_INSTRUCTIONS FOR THE TASK_
All entries must be repeated exactly; do not include the pictures.

_DATA LISTING_
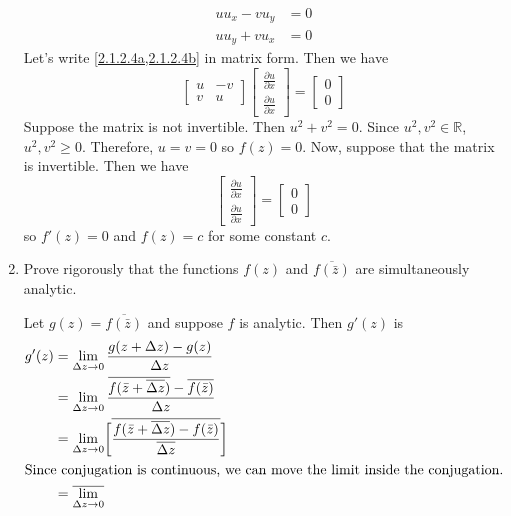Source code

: \begin{enumerate}
\begin{subequations}
    \begin{align}
      uu_x - vu_y & = 0\label{2.1.2.4a}\\
      uu_y + vu_x & = 0\label{2.1.2.4b}
    \end{align}
  \end{subequations}
  Let's write \cref{2.1.2.4a,2.1.2.4b} in matrix form.
  Then we have
  \[
  \begin{bmatrix}
    u & -v\\
    v & u
  \end{bmatrix}
  \begin{bmatrix}
    \frac{\partial u}{\partial x}\\
    \frac{\partial u}{\partial x}
  \end{bmatrix} =
  \begin{bmatrix}
    0\\
    0
  \end{bmatrix}
  \]
  Suppose the matrix is not invertible.
  Then \(u^2 + v^2 = 0\).
  Since \(u^2,v^2\in\mathbb{R}\), \(u^2,v^2\geq 0\).
  Therefore, \(u = v = 0\) so \(f(z) = 0\).
  Now, suppose that the matrix is invertible.
  Then we have
  \[
  \begin{bmatrix}
    \frac{\partial u}{\partial x}\\
    \frac{\partial u}{\partial x}
  \end{bmatrix} =
  \begin{bmatrix}
    0\\
    0
  \end{bmatrix}
  \]
  so \(f'(z) = 0\) and \(f(z) = c\) for some constant \(c\).
\item
  Prove rigorously that the functions \(f(z)\) and \(\overline{f(\bar{z})}\)
  are simultaneously analytic.
  \par\smallskip
  Let \(g(z) = \overline{f(\bar{z})}\) and suppose \(f\) is analytic.
  Then \(g'(z)\)  is
  \begin{align*}
    g'(z) & = \lim_{\Delta z\to 0}\frac{g(z + \Delta z) - g(z)}{\Delta z}\\
          & = \lim_{\Delta z\to 0}
            \frac{\overline{f(\bar{z} + \overline{\Delta z})} -
            \overline{f(\bar{z})}}{\Delta z}\\
          & = \lim_{\Delta z\to 0}\biggl[
            \overline{\frac{f(\bar{z} + \overline{\Delta z}) - f(\bar{z})}
            {\overline{\Delta z}}}\biggr]\\
    \intertext{Since conjugation is continuous, we can move the limit inside
    the conjugation.}
          & = \overline{\lim_{\Delta z\to 0}
}
\end{align*}
\end{enumerate}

_RESPONSE_
Source code

: \begin{enumerate}
\begin{subequations}
    \begin{align}
      uu_x - vu_y & = 0\label{2.1.2.4a}\\
      uu_y + vu_x & = 0\label{2.1.2.4b}
    \end{align}
  \end{subequations}
  Let's write \cref{2.1.2.4a,2.1.2.4b} in matrix form.
  Then we have
  \[
  \begin{bmatrix}
    u & -v\\
    v & u
  \end{bmatrix}
  \begin{bmatrix}
    \frac{\partial u}{\partial x}\\
    \frac{\partial u}{\partial x}
  \end{bmatrix} =
  \begin{bmatrix}
    0\\
    0
  \end{bmatrix}
  \]
  Suppose the matrix is not invertible.
  Then \(u^2 + v^2 = 0\).
  Since \(u^2,v^2\in\mathbb{R}\), \(u^2,v^2\geq 0\).
  Therefore, \(u = v = 0\) so \(f(z) = 0\).
  Now, suppose that the matrix is invertible.
  Then we have
  \[
  \begin{bmatrix}
    \frac{\partial u}{\partial x}\\
    \frac{\partial u}{\partial x}
  \end{bmatrix} =
  \begin{bmatrix}
    0\\
    0
  \end{bmatrix}
  \]
  so \(f'(z) = 0\) and \(f(z) = c\) for some constant \(c\).
\item
  Prove rigorously that the functions \(f(z)\) and \(\overline{f(\bar{z})}\)
  are simultaneously analytic.
  \par\smallskip
  Let \(g(z) = \overline{f(\bar{z})}\) and suppose \(f\) is analytic.
  Then \(g'(z)\)  is
  \begin{align*}
    g'(z) & = \lim_{\Delta z\to 0}\frac{g(z + \Delta z) - g(z)}{\Delta z}\\
          & = \lim_{\Delta z\to 0}
            \frac{\overline{f(\bar{z} + \overline{\Delta z})} -
            \overline{f(\bar{z})}}{\Delta z}\\
          & = \lim_{\Delta z\to 0}\biggl[
            \overline{\frac{f(\bar{z} + \overline{\Delta z}) - f(\bar{z})}
            {\overline{\Delta z}}}\biggr]\\
    \intertext{Since conjugation is continuous, we can move the limit inside
    the conjugation.}
          & = \overline{\lim_{\Delta z\to 0}
}
\end{align*}
\end{enumerate}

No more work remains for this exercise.